“Writing for an audience keeps me honest.”
So said Cory Doctorow in his 2021 blog post, The Memex Method.
Here’s a bit more context:
“The genius of the blog was not in the note-taking, it was in the publishing. The act of making your log-file public requires a rigor that keeping personal notes does not. Writing for a notional audience — particularly an audience of strangers — demands a comprehensive account that I rarely muster when I’m taking notes for myself. I am much better at kidding myself my ability to interpret my notes at a later date than I am at convincing myself that anyone else will be able to make heads or tails of them.”
Anyone who knows me knows I am a big proponent of blogging. Always have been. But, for some reason I’ve always steered away from what I guess what you’d call ‘personal blogging’.
When blogging really took off, there was a lot of personal blogging. It seemed to me at the time that much of what was being blogged was ‘writing for the sake of it’. But ‘sharing just because you can’ never really appealed to me, either as a reader or a writer. I needed more substance. Some kind of theme or central purpose to get my teeth into.
I’m also allergic to using the word ‘I’. When I started the blog that later became Londonist I used the ‘editorial we’ in place of the first person almost instinctively.
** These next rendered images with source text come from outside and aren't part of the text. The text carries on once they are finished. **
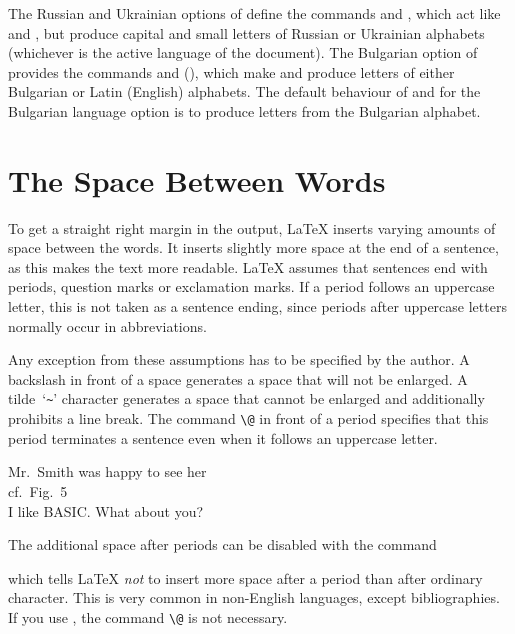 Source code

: The Russian and Ukrainian options of  define the commands 
and , which act like  and , but produce capital
and small letters of Russian or Ukrainian alphabets (whichever is the
active language of the document). The Bulgarian option of  
provides the commands  and  (), which
make  and  produce letters of either
Bulgarian or Latin (English) alphabets. The default behaviour of
  and  for the Bulgarian language option is to
produce letters from the Bulgarian alphabet. 


\section{The Space Between Words}

To get a straight right margin in the output, \LaTeX{} inserts varying
amounts of space between the words. It inserts slightly more space at
the end of a sentence, as this makes the text more readable.  \LaTeX{}
assumes that sentences end with periods, question marks or exclamation
marks. If a period follows an uppercase letter, this is not taken as a
sentence ending, since periods after uppercase letters normally occur in
abbreviations.

Any exception from these assumptions has to be specified by the
author. A backslash in front of a space generates a space that will
not be enlarged. A tilde~`\verb|~|' character generates a space that cannot be
enlarged and additionally prohibits a line break. The command
\verb|\@| in front of a period specifies that this period terminates a
sentence even when it follows an uppercase letter.
  

\begin{example}
Mr.~Smith was happy to see her\\
cf.~Fig.~5\\
I like BASIC\@. What about you?
\end{example}

The additional space after periods can be disabled with the command
\begin{lscommand}
\end{lscommand}
\noindent which tells \LaTeX{} \emph{not} to insert more space after a
period than after ordinary character. This is very common in
non-English languages, except bibliographies. If you use
, the command \verb|\@| is not necessary.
It gave the impression of professionalism I guess, but it also meant I didn’t have to talk about me me me.
All of which is to say that having a ‘personal blog’ (like the one you’re reading right now) is a bit uncomfortable for me, but rereading Cory’s post has made me think about the idea of a ‘semi-professional blog’.
Creating a blog like Londonist, or a newsletter like London in Bits did keep me honest. It focused my attention, it made me more productive, it made me part of a community. All things which Cory talks about in his post. But those publications (if I can call them that) were always the end product. They were designed to grow and (eventually) make money. And with that comes a level of responsibility that leads to burn out and/or dilution of purpose if you’re not very careful.
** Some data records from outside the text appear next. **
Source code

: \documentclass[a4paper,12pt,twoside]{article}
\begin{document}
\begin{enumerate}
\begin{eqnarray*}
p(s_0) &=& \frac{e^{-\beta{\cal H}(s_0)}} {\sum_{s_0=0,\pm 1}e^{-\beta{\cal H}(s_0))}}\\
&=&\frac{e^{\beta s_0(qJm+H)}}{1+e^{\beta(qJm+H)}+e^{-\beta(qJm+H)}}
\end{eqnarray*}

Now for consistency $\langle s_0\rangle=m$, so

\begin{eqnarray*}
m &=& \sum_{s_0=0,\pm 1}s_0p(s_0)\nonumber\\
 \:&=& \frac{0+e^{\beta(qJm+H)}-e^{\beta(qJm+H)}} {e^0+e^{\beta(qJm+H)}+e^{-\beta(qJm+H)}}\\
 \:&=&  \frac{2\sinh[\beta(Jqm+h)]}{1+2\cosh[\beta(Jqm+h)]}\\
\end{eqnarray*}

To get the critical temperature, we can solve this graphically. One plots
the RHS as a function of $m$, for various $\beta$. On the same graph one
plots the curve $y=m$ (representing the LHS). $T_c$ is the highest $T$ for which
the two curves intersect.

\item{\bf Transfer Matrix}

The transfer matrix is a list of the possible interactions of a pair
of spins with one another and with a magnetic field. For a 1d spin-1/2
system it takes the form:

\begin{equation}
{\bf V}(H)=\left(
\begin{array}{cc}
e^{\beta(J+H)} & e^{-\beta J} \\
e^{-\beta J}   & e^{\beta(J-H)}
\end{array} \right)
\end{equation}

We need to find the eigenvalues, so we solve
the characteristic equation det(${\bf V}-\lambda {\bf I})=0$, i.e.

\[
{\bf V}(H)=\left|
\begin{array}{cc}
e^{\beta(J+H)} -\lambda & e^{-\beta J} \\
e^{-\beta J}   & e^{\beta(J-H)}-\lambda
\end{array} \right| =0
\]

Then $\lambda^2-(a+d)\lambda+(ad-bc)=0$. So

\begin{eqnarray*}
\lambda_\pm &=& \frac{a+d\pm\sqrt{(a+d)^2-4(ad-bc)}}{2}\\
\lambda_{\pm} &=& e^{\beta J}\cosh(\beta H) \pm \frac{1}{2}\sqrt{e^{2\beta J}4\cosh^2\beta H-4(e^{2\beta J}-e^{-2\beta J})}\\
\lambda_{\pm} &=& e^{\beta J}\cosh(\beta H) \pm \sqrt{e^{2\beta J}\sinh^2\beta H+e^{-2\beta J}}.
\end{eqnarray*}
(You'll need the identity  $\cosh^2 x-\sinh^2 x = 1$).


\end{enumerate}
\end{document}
After all, there is being kept honest and there is being kept too honest to the point where you want to run away and hide in a dark room.
What about somewhere in between? What about a blog that isn’t the equivalent of a public diary, but isn’t also something that has to ‘succeed’. Something that can just live and become “a supersaturated, subconscious solution of fragmentary elements that have the potential to become something bigger” (to quote Cory again).
A semi-professional blog.
Somewhere where I can write about whatever interests me from a personal perspective, but not feel pressured to be ‘overly personal’ (god forbid).
So that’s what I’m going to try and do here. For the next few weeks I’ll experiment with format and cadence and all that, so you’ll have to bear with me, especially as the idea is to just get down whatever interests me in the moment. Things are bound to be scrappy, but I hope they will be scrappy in a good way.
I feel like I will be writing about the future of online publishing and communities (which is a subject I’ve been writing about for the past couple of decades now!); but also maybe a bit about London and cities more generally (specifically the way we experience and ‘read’ cities), the whole subject of storytelling and narratives, as well as a whole mess of tangents and flotsam that I’ve been collecting for a while now.
N.B. This has taken me just over half an hour to write. Which is a good sign!